(Stored items from a collection)
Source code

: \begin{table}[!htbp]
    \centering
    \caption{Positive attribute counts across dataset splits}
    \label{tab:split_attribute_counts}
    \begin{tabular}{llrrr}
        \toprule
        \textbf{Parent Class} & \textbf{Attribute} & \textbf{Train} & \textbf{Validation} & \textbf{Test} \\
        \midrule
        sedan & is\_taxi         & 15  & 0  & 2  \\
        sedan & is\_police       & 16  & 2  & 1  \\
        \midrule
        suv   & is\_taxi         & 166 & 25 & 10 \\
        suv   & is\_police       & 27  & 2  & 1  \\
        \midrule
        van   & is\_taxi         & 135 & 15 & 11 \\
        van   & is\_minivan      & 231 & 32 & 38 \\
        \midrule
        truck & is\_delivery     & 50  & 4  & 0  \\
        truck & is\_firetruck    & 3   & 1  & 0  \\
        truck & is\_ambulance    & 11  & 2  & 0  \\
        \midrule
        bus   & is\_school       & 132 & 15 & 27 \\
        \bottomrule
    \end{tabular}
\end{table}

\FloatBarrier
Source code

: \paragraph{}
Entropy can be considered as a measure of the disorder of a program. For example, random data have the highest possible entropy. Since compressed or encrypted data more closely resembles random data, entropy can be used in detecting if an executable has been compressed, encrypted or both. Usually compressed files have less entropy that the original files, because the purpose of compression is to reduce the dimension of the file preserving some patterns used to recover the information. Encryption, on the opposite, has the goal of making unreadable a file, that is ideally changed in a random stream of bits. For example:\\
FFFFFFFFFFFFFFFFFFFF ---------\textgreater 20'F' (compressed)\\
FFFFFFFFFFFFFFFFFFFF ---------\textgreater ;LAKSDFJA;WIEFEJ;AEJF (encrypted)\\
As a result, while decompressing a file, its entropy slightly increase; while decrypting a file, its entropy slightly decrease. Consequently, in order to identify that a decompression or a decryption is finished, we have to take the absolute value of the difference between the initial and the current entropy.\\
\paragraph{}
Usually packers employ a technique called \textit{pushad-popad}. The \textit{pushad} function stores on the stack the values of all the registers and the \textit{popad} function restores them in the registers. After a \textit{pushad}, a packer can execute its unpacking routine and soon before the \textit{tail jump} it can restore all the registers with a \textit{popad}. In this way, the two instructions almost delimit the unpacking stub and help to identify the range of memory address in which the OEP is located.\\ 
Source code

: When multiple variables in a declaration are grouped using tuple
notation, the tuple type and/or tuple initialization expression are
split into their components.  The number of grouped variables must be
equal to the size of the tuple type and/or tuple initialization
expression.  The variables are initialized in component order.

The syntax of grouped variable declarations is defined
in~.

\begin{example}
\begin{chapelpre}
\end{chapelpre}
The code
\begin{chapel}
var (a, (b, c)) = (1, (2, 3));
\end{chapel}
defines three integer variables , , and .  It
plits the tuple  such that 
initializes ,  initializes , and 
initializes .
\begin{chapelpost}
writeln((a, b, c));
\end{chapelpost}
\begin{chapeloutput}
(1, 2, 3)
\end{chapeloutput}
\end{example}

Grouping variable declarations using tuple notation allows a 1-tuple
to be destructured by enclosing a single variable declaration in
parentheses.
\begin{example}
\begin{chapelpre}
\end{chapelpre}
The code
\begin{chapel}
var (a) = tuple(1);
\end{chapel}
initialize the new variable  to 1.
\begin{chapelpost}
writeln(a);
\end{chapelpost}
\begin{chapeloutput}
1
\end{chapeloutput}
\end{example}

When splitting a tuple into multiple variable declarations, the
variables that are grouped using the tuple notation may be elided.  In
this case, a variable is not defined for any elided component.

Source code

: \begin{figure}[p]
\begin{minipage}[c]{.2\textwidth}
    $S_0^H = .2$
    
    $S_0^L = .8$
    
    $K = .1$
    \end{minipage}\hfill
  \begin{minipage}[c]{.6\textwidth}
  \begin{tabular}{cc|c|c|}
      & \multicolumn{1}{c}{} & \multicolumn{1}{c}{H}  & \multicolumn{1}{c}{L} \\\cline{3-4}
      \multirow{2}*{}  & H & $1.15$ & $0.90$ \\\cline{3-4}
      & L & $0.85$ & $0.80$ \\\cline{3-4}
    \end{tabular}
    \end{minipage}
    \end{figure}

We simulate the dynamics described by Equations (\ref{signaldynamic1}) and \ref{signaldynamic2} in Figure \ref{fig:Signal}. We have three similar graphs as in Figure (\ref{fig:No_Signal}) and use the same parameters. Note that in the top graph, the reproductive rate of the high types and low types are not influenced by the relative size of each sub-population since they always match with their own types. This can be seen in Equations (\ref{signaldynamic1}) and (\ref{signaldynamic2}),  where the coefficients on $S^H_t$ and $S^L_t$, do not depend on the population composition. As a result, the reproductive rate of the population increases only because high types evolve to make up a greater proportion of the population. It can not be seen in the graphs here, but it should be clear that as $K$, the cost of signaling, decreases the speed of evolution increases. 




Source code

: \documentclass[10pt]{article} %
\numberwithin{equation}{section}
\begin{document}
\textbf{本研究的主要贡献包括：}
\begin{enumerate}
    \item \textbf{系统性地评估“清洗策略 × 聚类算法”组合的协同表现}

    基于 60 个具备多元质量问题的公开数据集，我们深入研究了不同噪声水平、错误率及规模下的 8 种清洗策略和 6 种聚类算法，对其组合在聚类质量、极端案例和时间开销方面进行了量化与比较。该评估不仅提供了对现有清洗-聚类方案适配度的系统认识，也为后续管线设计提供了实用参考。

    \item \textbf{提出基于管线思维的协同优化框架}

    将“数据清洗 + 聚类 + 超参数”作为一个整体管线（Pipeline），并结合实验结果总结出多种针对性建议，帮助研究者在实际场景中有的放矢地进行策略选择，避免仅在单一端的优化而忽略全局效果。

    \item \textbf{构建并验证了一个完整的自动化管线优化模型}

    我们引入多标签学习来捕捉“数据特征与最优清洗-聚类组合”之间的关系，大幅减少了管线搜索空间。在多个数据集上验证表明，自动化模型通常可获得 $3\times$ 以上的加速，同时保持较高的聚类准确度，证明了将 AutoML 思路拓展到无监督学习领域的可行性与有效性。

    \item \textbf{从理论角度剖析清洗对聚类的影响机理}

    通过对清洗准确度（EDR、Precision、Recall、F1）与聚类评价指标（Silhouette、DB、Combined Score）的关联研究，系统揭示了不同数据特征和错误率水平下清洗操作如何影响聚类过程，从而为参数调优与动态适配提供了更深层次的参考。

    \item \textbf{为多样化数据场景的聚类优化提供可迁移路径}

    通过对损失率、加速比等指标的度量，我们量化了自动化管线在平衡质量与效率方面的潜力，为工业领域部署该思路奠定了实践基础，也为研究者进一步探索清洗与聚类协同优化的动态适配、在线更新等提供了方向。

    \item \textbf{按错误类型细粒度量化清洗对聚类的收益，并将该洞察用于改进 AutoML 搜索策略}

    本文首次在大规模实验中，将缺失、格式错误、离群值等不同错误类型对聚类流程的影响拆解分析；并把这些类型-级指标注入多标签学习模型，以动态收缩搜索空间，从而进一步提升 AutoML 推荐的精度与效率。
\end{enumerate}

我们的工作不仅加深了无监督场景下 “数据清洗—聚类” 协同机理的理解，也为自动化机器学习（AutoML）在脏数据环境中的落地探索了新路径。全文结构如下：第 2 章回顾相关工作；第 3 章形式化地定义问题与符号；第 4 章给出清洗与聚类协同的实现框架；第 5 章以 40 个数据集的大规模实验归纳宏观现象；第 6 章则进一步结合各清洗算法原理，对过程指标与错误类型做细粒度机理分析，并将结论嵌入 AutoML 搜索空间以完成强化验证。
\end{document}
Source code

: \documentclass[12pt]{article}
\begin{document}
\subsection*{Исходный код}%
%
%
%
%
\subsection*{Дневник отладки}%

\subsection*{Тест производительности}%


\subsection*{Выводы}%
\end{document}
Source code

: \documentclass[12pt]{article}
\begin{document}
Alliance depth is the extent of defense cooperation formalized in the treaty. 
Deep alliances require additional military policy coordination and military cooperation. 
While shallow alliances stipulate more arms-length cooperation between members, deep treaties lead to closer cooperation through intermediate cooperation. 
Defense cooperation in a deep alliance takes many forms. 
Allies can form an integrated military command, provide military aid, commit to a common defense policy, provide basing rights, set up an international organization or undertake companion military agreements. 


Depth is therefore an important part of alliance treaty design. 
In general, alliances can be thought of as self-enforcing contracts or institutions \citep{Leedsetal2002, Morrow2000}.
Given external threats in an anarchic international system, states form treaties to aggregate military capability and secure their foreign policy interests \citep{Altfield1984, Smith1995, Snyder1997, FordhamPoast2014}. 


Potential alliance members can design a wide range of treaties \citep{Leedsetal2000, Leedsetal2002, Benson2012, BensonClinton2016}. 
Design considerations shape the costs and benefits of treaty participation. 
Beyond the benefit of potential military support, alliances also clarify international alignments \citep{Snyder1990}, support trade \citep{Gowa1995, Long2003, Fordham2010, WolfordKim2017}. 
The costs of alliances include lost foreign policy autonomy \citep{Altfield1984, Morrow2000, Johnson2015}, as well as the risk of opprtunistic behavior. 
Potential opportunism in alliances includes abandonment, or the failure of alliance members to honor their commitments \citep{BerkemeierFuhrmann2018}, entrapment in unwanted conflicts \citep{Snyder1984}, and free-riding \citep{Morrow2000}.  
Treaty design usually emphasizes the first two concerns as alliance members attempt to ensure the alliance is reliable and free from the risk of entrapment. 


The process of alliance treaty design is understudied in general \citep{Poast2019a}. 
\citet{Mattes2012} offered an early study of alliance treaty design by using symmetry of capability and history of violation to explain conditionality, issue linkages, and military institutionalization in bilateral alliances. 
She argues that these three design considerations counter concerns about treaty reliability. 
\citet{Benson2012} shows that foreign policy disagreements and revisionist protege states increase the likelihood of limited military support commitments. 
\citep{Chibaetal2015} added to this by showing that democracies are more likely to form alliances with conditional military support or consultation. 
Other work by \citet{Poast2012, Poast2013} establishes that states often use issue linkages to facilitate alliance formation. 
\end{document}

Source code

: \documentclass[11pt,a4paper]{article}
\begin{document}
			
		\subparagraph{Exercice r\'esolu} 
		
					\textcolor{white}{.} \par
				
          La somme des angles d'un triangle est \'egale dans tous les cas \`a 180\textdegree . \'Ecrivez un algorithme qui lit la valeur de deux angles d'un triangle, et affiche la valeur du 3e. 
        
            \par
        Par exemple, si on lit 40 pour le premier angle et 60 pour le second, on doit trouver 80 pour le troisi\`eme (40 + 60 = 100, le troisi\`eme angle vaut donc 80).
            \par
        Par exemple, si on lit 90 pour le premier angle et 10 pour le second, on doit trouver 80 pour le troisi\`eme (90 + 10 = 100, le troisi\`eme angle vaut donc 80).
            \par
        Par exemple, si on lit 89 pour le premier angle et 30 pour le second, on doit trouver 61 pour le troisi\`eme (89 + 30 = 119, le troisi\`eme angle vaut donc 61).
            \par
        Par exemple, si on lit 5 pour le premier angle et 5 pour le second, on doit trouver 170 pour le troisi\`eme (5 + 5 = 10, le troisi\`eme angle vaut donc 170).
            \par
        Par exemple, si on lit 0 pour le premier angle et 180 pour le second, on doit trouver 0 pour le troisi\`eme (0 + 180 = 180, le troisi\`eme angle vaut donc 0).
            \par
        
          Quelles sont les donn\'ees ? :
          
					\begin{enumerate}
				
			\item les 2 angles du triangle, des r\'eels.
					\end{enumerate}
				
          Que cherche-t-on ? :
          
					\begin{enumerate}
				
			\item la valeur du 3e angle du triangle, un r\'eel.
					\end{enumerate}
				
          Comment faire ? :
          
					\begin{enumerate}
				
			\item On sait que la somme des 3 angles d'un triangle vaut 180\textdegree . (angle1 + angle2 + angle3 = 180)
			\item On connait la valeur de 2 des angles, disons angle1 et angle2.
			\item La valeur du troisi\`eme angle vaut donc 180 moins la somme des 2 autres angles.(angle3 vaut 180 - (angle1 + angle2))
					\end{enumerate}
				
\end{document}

DIRECTIONS FOR THIS TASK: Nothing should be returned except the lines from the first line of the data above through the line with "FFFFFFFFFFFFFFFFFFFF ---------\textgreater ;LAKSDFJA;WIEFEJ;AEJF", each one exact.

REPLY TO THE EXERCISE:
Source code

: \begin{table}[!htbp]
    \centering
    \caption{Positive attribute counts across dataset splits}
    \label{tab:split_attribute_counts}
    \begin{tabular}{llrrr}
        \toprule
        \textbf{Parent Class} & \textbf{Attribute} & \textbf{Train} & \textbf{Validation} & \textbf{Test} \\
        \midrule
        sedan & is\_taxi         & 15  & 0  & 2  \\
        sedan & is\_police       & 16  & 2  & 1  \\
        \midrule
        suv   & is\_taxi         & 166 & 25 & 10 \\
        suv   & is\_police       & 27  & 2  & 1  \\
        \midrule
        van   & is\_taxi         & 135 & 15 & 11 \\
        van   & is\_minivan      & 231 & 32 & 38 \\
        \midrule
        truck & is\_delivery     & 50  & 4  & 0  \\
        truck & is\_firetruck    & 3   & 1  & 0  \\
        truck & is\_ambulance    & 11  & 2  & 0  \\
        \midrule
        bus   & is\_school       & 132 & 15 & 27 \\
        \bottomrule
    \end{tabular}
\end{table}

\FloatBarrier
Source code

: \paragraph{}
Entropy can be considered as a measure of the disorder of a program. For example, random data have the highest possible entropy. Since compressed or encrypted data more closely resembles random data, entropy can be used in detecting if an executable has been compressed, encrypted or both. Usually compressed files have less entropy that the original files, because the purpose of compression is to reduce the dimension of the file preserving some patterns used to recover the information. Encryption, on the opposite, has the goal of making unreadable a file, that is ideally changed in a random stream of bits. For example:\\
FFFFFFFFFFFFFFFFFFFF ---------\textgreater 20'F' (compressed)\\
FFFFFFFFFFFFFFFFFFFF ---------\textgreater ;LAKSDFJA;WIEFEJ;AEJF (encrypted)\\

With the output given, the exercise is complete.